Within the first few minutes, it also becomes clear that Bear is not only emotionally fragile, but emotionally irresponsible. This is illustrated vividly through his improper disposal of a dead cat and his habit of coping by obsessively staring at photos of Nikki rather than engaging with the real world around him. Upon learning that Nikki is leaving the music store where they spend much of their time together, Bear finally resolves to confess his feelings.
It is at a gift shop, of all places, where his character is most sharply revealed. He purchases the “One Wish Willow,” a magical item said to grant one wish to whoever breaks it, not because he believes Nikki would love it, but simply because he does. It is a small moment, but an incredibly revealing one.

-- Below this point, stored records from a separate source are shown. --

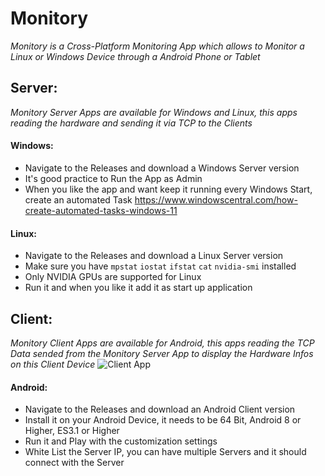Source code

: # Monitory

*_Monitory is a Cross-Platform Monitoring App which allows to Monitor a Linux or Windows Device through a Android Phone or Tablet_*

## Server:
*_Monitory Server Apps are available for Windows and Linux, this apps reading the hardware and sending it via TCP to the Clients_*
#### Windows:
 - Navigate to the Releases and download a Windows Server version
 - It's good practice to Run the App as Admin
 - When you like the app and want keep it running every Windows Start, create an automated Task <https://www.windowscentral.com/how-create-automated-tasks-windows-11>

#### Linux:
 - Navigate to the Releases and download a Linux Server version
 - Make sure you have `mpstat` `iostat` `ifstat` `cat` `nvidia-smi` installed
 - Only NVIDIA GPUs are supported for Linux
 - Run it and when you like it add it as start up application

## Client:
*_Monitory Client Apps are available for Android, this apps reading the TCP Data sended from the Monitory Server App to display the Hardware Infos on this Client Device_*
 ![Client App](Monitory_Client_1.gif)
#### Android:
 - Navigate to the Releases and download an Android Client version
 - Install it on your Android Device, it needs to be 64 Bit, Android 8 or Higher, ES3.1 or Higher
 - Run it and Play with the customization settings
 - White List the Server IP, you can have multiple Servers and it should connect with the Server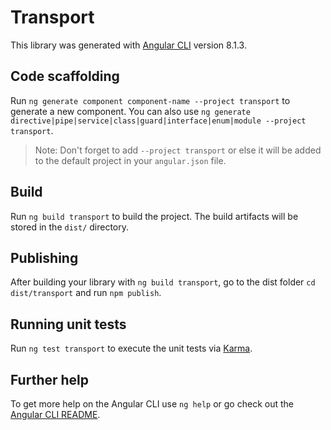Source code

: # Transport

This library was generated with [Angular CLI](https://github.com/angular/angular-cli) version 8.1.3.

## Code scaffolding

Run `ng generate component component-name --project transport` to generate a new component. You can also use `ng generate directive|pipe|service|class|guard|interface|enum|module --project transport`.
> Note: Don't forget to add `--project transport` or else it will be added to the default project in your `angular.json` file. 

## Build

Run `ng build transport` to build the project. The build artifacts will be stored in the `dist/` directory.

## Publishing

After building your library with `ng build transport`, go to the dist folder `cd dist/transport` and run `npm publish`.

## Running unit tests

Run `ng test transport` to execute the unit tests via [Karma](https://karma-runner.github.io).

## Further help

To get more help on the Angular CLI use `ng help` or go check out the [Angular CLI README](https://github.com/angular/angular-cli/blob/master/README.md).
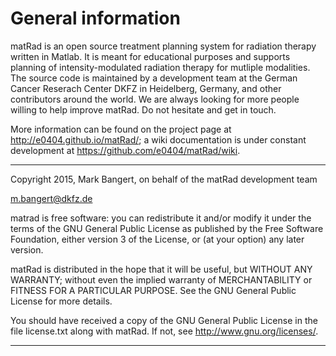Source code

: # General information

matRad is an open source treatment planning system for radiation therapy
written in Matlab. It is meant for educational purposes and supports 
planning of intensity-modulated radiation therapy for mutliple 
modalities. The source code is maintained by a development team at the 
German Cancer Reserach Center DKFZ in Heidelberg, Germany, and other
contributors around the world. We are always looking for more people
willing to help improve matRad. Do not hesitate and get in touch.

More information can be found on the project page  at <http://e0404.github.io/matRad/>; a wiki documentation is under constant development at <https://github.com/e0404/matRad/wiki>.

---

Copyright 2015, Mark Bangert, on behalf of the matRad development team

m.bangert@dkfz.de

matrad is free software: you can redistribute it and/or modify it under 
the terms of the GNU General Public License as published by the Free 
Software Foundation, either version 3 of the License, or (at your option)
any later version.

matRad is distributed in the hope that it will be useful, but WITHOUT ANY
WARRANTY; without even the implied warranty of MERCHANTABILITY or FITNESS
FOR A PARTICULAR PURPOSE. See the GNU General Public License for more
details.

You should have received a copy of the GNU General Public License in the
file license.txt along with matRad. If not, see
<http://www.gnu.org/licenses/>.

---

Even his “gift” to Nikki is still, fundamentally, about himself.
Shortly after a failed attempt to confess his feelings, Bear acts out of desperation and wishes that Nikki would love him more than anyone else in the world. One might immediately flag this as selfish, and while that is a fair reading, Bear initially has no reason to believe the wish will actually work. That distinction is important because it prevents him from becoming a cartoon villain from the outset. He is not malicious. He is lonely, emotionally immature, and desperate for certainty.
But what follows is where the film becomes extraordinary.
As the wish takes hold, Nikki visibly struggles between her authentic self and the influence of the One Wish Willow. This is the moment the film spirals into chaos, as director Curry Barker masterfully explores autonomy, consent, obsession, and the horrifying consequences of wanting love without vulnerability.
And this is where the true horror of Obsession reveals itself.
The horror is not Nikki’s increasingly disturbing behavior. The horror is Bear’s response to it.
Throughout the film, Nikki repeatedly cries out for help. She insists that this is not who she is. She begs for release. At one point, she even directly tells Bear, “I don’t like this, please kill me.” The film makes it painfully obvious that some part of the real Nikki still exists beneath the influence of the wish, trapped inside herself and fully aware of what is happening to her.
And Bear knows it.
That is the moment the audience’s relationship with him fundamentally changes.
What makes Bear such an effective and disturbing character is that he is not evil in the traditional sense. He is not sadistic or calculating. He is passive, cowardly, and selfish in deeply human ways. He continually chooses gratification over accountability, comfort over empathy, and emotional fulfillment over Nikki’s autonomy. Once he understands the cost of the wish, he still cannot let go of what it gives him.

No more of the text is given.